San Diego City Attorney Mara Elliott, up for reelection against attorney Cory Briggs this fall, has been talking up her gun control efforts. “Our team recently met with law enforcement agencies from CA, CO, CT, FL, MA, MD, and WA to discuss the rapid progress of our Gun Violence Restraining Order program and compare notes,” Elliott said in a June 18, 2019 tweet. “Thank you to [Johns Hopkins] for hosting this Extreme Risk Protection Law Implementation Summit.”

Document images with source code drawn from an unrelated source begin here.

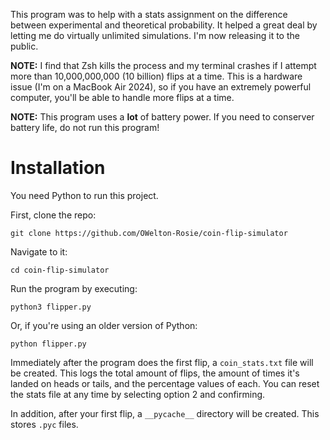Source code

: This program was to help with a stats assignment on the difference between experimental and theoretical probability. It helped a great deal by letting me do virtually unlimited simulations. I'm now releasing it to the public. 

<strong>NOTE:</strong> I find that Zsh kills the process and my terminal crashes if I attempt more than 10,000,000,000 (10 billion) flips at a time. 
This is a hardware issue (I'm on a MacBook Air 2024), so if you have an extremely powerful computer, you'll be able to handle more flips at a time.

<strong>NOTE:</strong> This program uses a **lot** of battery power. If you need to conserver battery life, do not run this program!

# Installation
You need Python to run this project.

First, clone the repo:
```
git clone https://github.com/OWelton-Rosie/coin-flip-simulator
```

Navigate to it:
```
cd coin-flip-simulator
```

Run the program by executing:
```
python3 flipper.py
```

Or, if you're using an older version of Python:
```
python flipper.py
```

Immediately after the program does the first flip, a `coin_stats.txt` file will be created. This logs the total amount of flips, the amount of times it's landed on heads or tails, and the percentage values of each. You can reset the stats file at any time by selecting option 2 and confirming. 

In addition, after your first flip, a  `__pycache__` directory will be created. This stores `.pyc` files.
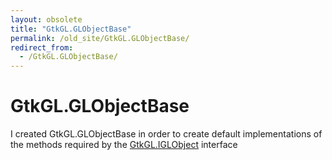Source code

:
 ```yaml
---
layout: obsolete
title: "GtkGL.GLObjectBase"
permalink: /old_site/GtkGL.GLObjectBase/
redirect_from:
  - /GtkGL.GLObjectBase/
---
```


GtkGL.GLObjectBase
==================

I created GtkGL.GLObjectBase in order to create default implementations of the methods required by the [GtkGL.IGLObject]({{site.github.url}}/old_site/GtkGL.IGLObject "GtkGL.IGLObject") interface

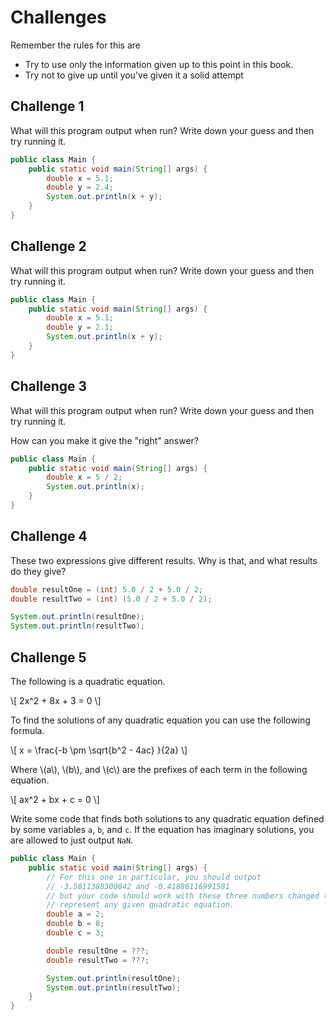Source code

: # Challenges

Remember the rules for this are
* Try to use only the information given up to this point in this book.
* Try not to give up until you've given it a solid attempt

## Challenge 1

What will this program output when run? Write down your guess and then try running it.

```java
public class Main {
    public static void main(String[] args) {
        double x = 5.1;
        double y = 2.4;
        System.out.println(x + y);
    }
}
```

## Challenge 2

What will this program output when run? Write down your guess and then try running it.

```java
public class Main {
    public static void main(String[] args) {
        double x = 5.1;
        double y = 2.1;
        System.out.println(x + y);
    }
}
```

## Challenge 3

What will this program output when run? Write down your guess and then try running it. 

How can you make it give the "right" answer?

```java
public class Main {
    public static void main(String[] args) {
        double x = 5 / 2;
        System.out.println(x);
    }
}
```

## Challenge 4

These two expressions give different results. Why is that, and what results do they give?

```java
double resultOne = (int) 5.0 / 2 + 5.0 / 2;
double resultTwo = (int) (5.0 / 2 + 5.0 / 2);

System.out.println(resultOne);
System.out.println(resultTwo);
```

## Challenge 5

The following is a quadratic equation.

\\[ 2x^2 + 8x + 3 = 0 \\]

To find the solutions of any quadratic equation you can use the following formula.

\\[ x = \frac{-b \pm \sqrt{b^2 - 4ac} }{2a} \\]

Where \\(a\\), \\(b\\), and \\(c\\) are the prefixes of each term in the following equation.

\\[ ax^2 + bx + c = 0 \\]

Write some code that finds both solutions to any quadratic equation defined by some variables 
`a`, `b`, and `c`. If the equation has imaginary solutions, you are allowed to just output `NaN`.

```java
public class Main {
    public static void main(String[] args) {
        // For this one in particular, you should output
        // -3.5811388300842 and -0.41886116991581
        // but your code should work with these three numbers changed to
        // represent any given quadratic equation.
        double a = 2;
        double b = 8;
        double c = 3;

        double resultOne = ???;
        double resultTwo = ???;

        System.out.println(resultOne);
        System.out.println(resultTwo);
    }
}
```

Elliott’s statement of economic interests, filed June 4 of this year, shows she got $692 from the Johns Hopkins Bloomberg School of Public Health for a speech at the event. Other gifts, Elliott reported, included two free tickets worth $440 to last June’s high-society fundraiser, Rendezvous at the Zoo, from the multi-national law firm of Duane Morris. The company has been “named a top law firm for cannabis law by Business Insider,” according to the firm’s website. “The publication reached out to 29 players in the cannabis industry, from VCs to startups to multistate operators, to get their take on the best law firms in the industry,” a news release adds.
Duane Morris employees have given a total of $24,845 to city politicos since 2011, with a total of $2750 to Elliott’s campaigns in 2016 and 2020. Attorney Sharon Blanchet, onetime close friend of slain lawyer Dan Broderick and his wife Linda, came up with two tickets last October 19 to the Humane Society Fur Ball valued at $300. The San Diego Police Officers Association, which has endorsed her reelection bid, gave Elliott two tickets valued at $140 to a December reception.